Only there's no separating the player's injury from the player's birth certificate. Jeter surely had a bum ankle in the first place because his body could no longer manage the wear and tear of an endless season like it could in the past. The missed target date of an Opening Day return, and the second fracture discovered in April, and the quad strain suffered on the same day Eduardo Nunez, a 26-year-old shortstop recently activated from the DL, legged out his own infield hit without incident, all speak to a future first-ballot Hall of Famer compromised by age.
It happens to the best of 'em in the Bronx, from Joe D. to the Mick to the shortstop who will finish his career with 1,000-plus hits more than both.
"It's frustrating," Jeter said in his Friday statement. "I don't know what else you want me to say. I worked hard to get to the point of rejoining the team yesterday. It's not how you draw it up, but hopefully I'll be back out there soon and help this team win some games."
The other day, I wrote that with a severely diminished Alex Rodriguez facing suspension, and that with Mark Teixeira out for the season and Curtis Granderson out for who knows how long, the Yankees needed Jeter like never before. I wrote that their nearly unwatchable offense needed 75 percent of the 2012 Jeter, the guy who led the American League in hits with 216.
Now the Yanks again must get by with zero percent of that guy. Cashman conceded that a return trip to the DL is just as likely as a return trip to Fenway Park next weekend, after the All-Star break, and his manager called the Jeter-to-the-DL scenario "possible."
You don't need to be an every-day observer of Girardi to understand why this qualified as the day's most revealing comment. The manager almost never notarizes negative hypotheticals by calling them "possible."
If Jeter were 26, like Nunez, he'd stand a far better chance of staying on the field. "It becomes difficult," Girardi, the old catcher, said of ballplayers growing old. He recounted his own back issues that forced him out of the game.
"It's difficult because your mind tells you that you can still do it every day," the manager said. "That's the hard part of dealing with it."
Now Girardi has to deal with it from the employer side, same as Cashman.
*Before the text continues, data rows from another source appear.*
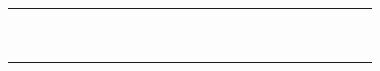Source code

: \documentclass[12pt,a4paper]{article}
\begin{document}
\begin{landscape}
\begin{table}[ht!]
\begin{tabular}{|l|l|l|l|l|l|l|l|l|l|l|l|l|l|l|l|l|l|l|l|l|l|l|l|l|l|}
			                               &                                          &    &    &    &    &    &    &    &    &     &     &     &     &     &     &     &     &     &     &     &           \\\hline
			                               &                                          &    &    &    &    &    &    &    &    &     &     &     &     &     &     &     &     &     &     &     &           \\\hline
			                               &                                          &    &    &    &    &    &    &    &    &     &     &     &     &     &     &     &     &     &     &     &           \\\hline
			                               &                                          &    &    &    &    &    &    &    &    &     &     &     &     &     &     &     &     &     &     &     &           \\\hline
			                               &                                          &    &    &    &    &    &    &    &    &     &     &     &     &     &     &     &     &     &     &     &           \\\hline
			                               &                                          &    &    &    &    &    &    &    &    &     &     &     &     &     &     &     &     &     &     &     &           \\\hline
			                               &                                          &    &    &    &    &    &    &    &    &     &     &     &     &     &     &     &     &     &     &     &           \\\hline
			                               &                                          &    &    &    &    &    &    &    &    &     &     &     &     &     &     &     &     &     &     &     &           \\\hline
			                               &                                          &    &    &    &    &    &    &    &    &     &     &     &     &     &     &     &     &     &     &     &           \\\hline
			                               &                                          &    &    &    &    &    &    &    &    &     &     &     &     &     &     &     &     &     &     &     &           \\\hline
			                               &                                          &    &    &    &    &    &    &    &    &     &     &     &     &     &     &     &     &     &     &     &           \\\hline

\end{tabular}
\end{table}
\end{landscape}
\end{document}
The GM thought Thursday's DH-only role would be a "safe harbor" after Jeter told him, "I'm ready, I'm ready," in their late-night phone call and after Yankees evaluators in the stands reported the captain looked good on the run.
But the Yankees paid a price for shortcutting their original plan, and Cashman did the right thing in taking the hit for it, calling the fallout "my responsibility" and reminding himself in a room full of reporters that "you go through the process for a reason."
Now there's a new process to respect, as Friday's turn of events made it official: The Yankees are now dealing with the old Jeter, not the Jeter of old. This isn't the shortstop who had a bad year and a half in 2010 and 2011 while the pressures of an expiring contract and an approaching 3,000-hit milestone wore him down.
This is the shortstop who has entered the final stage of his career, the stage defined by what will be his greatest every-day challenge: staying healthy.
That doesn't mean Jeter can't lead a late-summer drive to his 17th playoff appearance in 18 seasons or that retirement should be seriously considered four months after he blows out the 40 candles on his cake next June.
It means he needs more rest, more protection, more days at DH. It means no rushing him back to Fenway if a total reboot and, say, an Aug. 1 comeback and a two-month regular season make more sense.
More than anything, it means the Yankees have to be smarter with Derek Jeter than they were this week.